Parte del complesso immobiliare, situato lungo la via Aurelia antica, è stato realizzato prima del 1967, nel corso degli anni è stato poi oggetto di molti interventi di ristrutturazione, ampliamento, adeguamento degli impianti alle nuove disposizioni legislative e ai regolamenti del settore di pubblico spettacolo, che hanno inciso sulla consistenza dei fabbricati e dei manufatti pur mantenendo la medesima destinazione d’uso. All’interno dell’ippodromo sono presenti le piste coltivate a prato per ospitare le corse, gli allenamenti e le manifestazioni ippiche, le scuderie storiche costituite da box e sellerie, l’area destinata al pubblico composta da tribune, bar, ristorante e sale scommesse, la zona destinata agli uffici, l’area delle scuderie e diversi fabbricati.

Lo scorso autunno il sindaco di Grosseto, Antonfrancesco Vivarelli Colonna, aveva aperto degli spiragli per il rilancio della struttura, attraverso “delle progettualità con alcune associazioni che si offrono di rivitalizzare il cavallo maremmano”.

Poi a luglio di quest’anno il Tar Lazio ha bocciato il ricorso proposto dalla Ippodromo del Casalone Srl contro il decreto con cui nel 2022 l'allora ministero delle Politiche agricole (oggi ministero dell'Agricoltura) ha completamente escluso la società dalla programmazione del calendario corse di cavalli per il periodo marzo – dicembre 2022.

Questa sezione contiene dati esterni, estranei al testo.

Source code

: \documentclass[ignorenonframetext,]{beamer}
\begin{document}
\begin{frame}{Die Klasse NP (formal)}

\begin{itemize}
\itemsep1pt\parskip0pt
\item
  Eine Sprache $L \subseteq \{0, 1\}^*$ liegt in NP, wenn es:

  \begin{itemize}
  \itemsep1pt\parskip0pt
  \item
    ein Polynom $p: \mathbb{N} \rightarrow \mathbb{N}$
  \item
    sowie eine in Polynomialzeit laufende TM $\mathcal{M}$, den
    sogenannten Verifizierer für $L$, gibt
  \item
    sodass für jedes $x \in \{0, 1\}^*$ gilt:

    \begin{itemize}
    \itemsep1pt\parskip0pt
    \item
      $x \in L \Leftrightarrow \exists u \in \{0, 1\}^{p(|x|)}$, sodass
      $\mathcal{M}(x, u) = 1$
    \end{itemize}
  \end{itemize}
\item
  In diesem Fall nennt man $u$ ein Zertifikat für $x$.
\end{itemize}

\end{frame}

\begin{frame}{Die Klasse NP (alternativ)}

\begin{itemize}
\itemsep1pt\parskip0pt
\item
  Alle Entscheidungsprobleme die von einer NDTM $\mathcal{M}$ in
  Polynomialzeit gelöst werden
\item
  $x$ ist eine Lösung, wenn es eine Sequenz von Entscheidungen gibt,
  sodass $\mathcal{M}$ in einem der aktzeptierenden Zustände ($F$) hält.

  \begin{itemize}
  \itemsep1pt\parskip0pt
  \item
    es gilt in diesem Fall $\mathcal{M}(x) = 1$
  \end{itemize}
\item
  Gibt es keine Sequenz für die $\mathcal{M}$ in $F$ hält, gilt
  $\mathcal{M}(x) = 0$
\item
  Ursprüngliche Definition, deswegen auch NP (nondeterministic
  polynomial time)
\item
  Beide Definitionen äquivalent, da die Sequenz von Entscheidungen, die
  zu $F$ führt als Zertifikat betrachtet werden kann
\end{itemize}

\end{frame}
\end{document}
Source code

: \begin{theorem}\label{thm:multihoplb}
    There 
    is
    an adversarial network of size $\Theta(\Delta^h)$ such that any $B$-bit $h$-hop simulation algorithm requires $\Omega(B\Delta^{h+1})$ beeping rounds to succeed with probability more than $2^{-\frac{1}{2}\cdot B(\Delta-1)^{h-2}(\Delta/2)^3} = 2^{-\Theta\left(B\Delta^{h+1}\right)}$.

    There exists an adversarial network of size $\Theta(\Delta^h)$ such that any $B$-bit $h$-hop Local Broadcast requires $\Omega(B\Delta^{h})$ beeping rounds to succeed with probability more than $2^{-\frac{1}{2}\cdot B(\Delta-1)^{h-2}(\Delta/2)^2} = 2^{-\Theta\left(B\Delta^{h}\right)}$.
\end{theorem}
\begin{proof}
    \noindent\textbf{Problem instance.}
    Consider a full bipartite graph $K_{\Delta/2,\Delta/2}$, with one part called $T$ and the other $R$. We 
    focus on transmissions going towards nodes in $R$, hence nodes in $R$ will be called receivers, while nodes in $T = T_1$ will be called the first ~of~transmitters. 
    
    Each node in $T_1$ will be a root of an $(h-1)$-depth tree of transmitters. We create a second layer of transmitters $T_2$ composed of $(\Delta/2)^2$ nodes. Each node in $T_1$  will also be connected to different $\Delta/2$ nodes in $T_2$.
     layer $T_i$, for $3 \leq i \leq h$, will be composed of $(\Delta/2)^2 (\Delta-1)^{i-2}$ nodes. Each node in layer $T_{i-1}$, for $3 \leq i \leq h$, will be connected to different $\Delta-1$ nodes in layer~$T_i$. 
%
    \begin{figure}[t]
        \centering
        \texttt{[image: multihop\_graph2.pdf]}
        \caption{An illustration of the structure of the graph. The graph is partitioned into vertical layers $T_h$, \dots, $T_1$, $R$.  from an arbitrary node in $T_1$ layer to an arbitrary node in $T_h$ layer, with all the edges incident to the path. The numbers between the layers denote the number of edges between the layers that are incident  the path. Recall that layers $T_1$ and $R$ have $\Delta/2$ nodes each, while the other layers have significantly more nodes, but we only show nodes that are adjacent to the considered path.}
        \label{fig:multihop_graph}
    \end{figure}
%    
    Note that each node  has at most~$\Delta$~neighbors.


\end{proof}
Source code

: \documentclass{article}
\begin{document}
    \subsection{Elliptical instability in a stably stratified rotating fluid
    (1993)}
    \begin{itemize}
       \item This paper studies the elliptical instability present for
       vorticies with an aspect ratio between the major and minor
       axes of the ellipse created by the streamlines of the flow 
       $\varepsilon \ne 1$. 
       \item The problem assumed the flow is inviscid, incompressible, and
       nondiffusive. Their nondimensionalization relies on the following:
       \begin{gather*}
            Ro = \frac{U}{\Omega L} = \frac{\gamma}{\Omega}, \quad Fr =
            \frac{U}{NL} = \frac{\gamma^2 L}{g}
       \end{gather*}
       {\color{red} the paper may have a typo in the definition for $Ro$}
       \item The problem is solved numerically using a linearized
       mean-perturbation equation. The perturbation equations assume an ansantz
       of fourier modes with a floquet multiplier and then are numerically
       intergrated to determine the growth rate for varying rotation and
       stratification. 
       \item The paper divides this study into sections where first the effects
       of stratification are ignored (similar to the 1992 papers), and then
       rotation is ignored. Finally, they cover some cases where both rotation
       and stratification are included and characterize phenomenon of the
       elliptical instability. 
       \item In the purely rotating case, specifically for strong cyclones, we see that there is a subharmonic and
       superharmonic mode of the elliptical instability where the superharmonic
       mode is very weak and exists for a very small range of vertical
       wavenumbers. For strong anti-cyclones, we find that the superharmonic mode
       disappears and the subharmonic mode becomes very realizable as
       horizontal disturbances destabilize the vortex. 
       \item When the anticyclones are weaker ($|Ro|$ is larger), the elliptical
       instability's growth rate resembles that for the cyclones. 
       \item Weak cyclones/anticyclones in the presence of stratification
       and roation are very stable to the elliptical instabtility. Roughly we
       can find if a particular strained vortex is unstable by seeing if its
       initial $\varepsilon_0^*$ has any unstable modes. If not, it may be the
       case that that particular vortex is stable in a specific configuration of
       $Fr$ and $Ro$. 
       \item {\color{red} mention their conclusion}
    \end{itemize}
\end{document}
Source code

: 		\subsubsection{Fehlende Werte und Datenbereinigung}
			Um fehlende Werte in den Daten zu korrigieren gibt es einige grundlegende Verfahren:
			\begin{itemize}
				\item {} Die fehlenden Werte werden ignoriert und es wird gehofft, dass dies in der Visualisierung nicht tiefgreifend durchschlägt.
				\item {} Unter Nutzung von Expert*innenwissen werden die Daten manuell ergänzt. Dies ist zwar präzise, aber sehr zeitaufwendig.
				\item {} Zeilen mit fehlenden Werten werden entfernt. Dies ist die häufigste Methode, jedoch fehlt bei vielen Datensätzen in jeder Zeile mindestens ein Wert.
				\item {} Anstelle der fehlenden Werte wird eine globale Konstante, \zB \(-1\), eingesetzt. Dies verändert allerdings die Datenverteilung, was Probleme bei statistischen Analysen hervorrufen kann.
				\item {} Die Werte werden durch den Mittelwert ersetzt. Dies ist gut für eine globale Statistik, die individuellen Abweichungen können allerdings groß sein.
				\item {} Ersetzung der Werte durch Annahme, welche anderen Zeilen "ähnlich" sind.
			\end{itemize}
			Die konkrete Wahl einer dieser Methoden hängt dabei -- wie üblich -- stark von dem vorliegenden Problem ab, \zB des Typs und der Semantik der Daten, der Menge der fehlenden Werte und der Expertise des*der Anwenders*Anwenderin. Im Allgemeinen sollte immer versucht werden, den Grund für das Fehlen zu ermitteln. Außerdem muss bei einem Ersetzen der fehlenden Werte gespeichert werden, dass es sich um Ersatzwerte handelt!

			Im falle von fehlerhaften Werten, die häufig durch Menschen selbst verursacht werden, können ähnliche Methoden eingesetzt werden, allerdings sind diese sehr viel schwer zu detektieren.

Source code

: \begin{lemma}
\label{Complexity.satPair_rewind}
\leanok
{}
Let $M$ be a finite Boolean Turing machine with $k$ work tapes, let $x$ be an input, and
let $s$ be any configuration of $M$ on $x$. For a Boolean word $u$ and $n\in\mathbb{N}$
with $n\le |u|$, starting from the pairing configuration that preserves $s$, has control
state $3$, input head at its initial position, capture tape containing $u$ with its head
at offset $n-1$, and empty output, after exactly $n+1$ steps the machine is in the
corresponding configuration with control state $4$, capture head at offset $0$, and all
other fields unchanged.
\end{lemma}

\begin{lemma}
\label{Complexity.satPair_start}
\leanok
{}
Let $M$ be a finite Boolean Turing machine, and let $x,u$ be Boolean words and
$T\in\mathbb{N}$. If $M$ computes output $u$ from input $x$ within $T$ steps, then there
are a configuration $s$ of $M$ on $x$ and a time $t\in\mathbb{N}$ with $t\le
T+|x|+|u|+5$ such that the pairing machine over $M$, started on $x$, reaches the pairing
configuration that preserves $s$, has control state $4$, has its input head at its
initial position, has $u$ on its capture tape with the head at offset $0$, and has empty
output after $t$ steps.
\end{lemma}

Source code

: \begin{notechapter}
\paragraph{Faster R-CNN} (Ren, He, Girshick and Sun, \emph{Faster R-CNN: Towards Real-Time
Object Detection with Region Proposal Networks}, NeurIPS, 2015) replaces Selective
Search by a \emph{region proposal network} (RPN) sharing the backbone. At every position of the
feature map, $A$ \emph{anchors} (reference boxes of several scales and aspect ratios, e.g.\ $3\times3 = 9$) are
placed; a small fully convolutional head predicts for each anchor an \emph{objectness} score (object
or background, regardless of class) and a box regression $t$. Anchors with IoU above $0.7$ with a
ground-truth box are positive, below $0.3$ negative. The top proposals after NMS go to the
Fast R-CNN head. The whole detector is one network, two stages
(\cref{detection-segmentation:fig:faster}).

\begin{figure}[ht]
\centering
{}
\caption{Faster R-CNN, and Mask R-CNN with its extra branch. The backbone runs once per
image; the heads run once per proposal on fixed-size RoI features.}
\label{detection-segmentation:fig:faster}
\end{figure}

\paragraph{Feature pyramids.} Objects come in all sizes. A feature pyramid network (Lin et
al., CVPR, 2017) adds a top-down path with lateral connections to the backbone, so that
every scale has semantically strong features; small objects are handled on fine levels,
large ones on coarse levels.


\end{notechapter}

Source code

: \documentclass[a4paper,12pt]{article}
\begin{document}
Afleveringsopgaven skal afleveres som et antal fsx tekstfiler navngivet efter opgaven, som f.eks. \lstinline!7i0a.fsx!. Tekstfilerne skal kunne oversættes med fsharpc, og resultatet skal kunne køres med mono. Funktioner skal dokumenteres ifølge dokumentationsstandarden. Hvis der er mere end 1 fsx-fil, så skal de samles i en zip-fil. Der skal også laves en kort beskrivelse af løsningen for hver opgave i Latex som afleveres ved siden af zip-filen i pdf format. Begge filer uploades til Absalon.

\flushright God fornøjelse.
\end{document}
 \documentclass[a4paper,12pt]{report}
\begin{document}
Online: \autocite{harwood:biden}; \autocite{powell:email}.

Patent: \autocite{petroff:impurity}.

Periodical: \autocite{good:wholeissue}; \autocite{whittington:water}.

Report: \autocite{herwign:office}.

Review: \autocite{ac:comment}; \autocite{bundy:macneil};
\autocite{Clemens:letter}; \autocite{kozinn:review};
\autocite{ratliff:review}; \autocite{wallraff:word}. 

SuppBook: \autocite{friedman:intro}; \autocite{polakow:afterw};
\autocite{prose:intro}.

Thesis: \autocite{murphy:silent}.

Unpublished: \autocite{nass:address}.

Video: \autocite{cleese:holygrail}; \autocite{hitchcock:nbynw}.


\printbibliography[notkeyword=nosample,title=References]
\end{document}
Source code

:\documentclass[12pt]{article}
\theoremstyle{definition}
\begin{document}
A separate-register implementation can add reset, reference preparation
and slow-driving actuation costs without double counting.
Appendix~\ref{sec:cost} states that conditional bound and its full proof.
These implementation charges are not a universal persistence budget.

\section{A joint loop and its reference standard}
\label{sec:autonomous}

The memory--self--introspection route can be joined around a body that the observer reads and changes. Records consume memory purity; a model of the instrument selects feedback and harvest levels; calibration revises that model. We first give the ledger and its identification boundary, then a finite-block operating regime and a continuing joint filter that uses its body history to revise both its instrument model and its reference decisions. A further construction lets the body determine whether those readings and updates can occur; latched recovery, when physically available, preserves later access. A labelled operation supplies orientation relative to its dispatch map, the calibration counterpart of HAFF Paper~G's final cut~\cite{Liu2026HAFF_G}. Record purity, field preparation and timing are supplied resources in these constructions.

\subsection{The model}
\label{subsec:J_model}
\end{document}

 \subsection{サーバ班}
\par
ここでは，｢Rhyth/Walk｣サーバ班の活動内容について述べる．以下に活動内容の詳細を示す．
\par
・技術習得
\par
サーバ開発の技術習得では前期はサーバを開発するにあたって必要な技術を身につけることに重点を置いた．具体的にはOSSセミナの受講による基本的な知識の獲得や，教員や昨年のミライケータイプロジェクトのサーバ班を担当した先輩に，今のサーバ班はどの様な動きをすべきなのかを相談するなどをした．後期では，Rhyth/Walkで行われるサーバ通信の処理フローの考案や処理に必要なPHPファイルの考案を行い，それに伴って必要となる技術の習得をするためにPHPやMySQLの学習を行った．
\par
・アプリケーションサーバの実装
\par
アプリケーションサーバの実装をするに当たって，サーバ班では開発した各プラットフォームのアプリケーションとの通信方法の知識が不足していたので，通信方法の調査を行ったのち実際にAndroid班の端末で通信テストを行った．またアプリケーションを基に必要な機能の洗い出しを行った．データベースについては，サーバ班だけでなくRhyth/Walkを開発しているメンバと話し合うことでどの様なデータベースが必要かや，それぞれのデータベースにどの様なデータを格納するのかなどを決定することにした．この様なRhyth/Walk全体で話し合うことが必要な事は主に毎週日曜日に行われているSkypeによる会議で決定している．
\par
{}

Per motivare il non accoglimento del ricorso, i giudici amministrativi capitolini, hanno ricordato che “il 21 marzo 2021 è stato approvato il progetto di riorganizzazione dell’ippodromo del Casalone di Grosseto e dell’ippodromo dei Pini di Follonica di cui all’accordo di partnership sottoscritto dalle parti Società Ippodromo del Casalone Srl e Sistema Cavallo Srl in data 8 febbraio 2018.

Ebbene, attraverso la realizzazione del denominato 'Progetto ippica in Maremma', le attività ippiche delle due società di corse sono state raggruppate e organizzate, concentrandole presso l’ippodromo dei Pini di Follonica; i servizi dell’ippodromo di Follonica sono stati potenziati e la pista di allenamento in sabbia, contigua alla pista da corsa dell’ippodromo, è stata trasformata in pista per le corse al galoppo.

E proprio alla luce della condizione fondamentale di concentrazione dell’attività su un unico impianto, posta al fine di ottimizzare l’esercizio dell’attività ippica presso gli ippodromi, razionalizzando i costi e massimizzando i risultati, il Ministero resistente ha condivisibilmente ritenuto di non poter accogliere l’istanza di riapertura dell’ippodromo di Grosseto alle corse dei cavalli al galoppo”.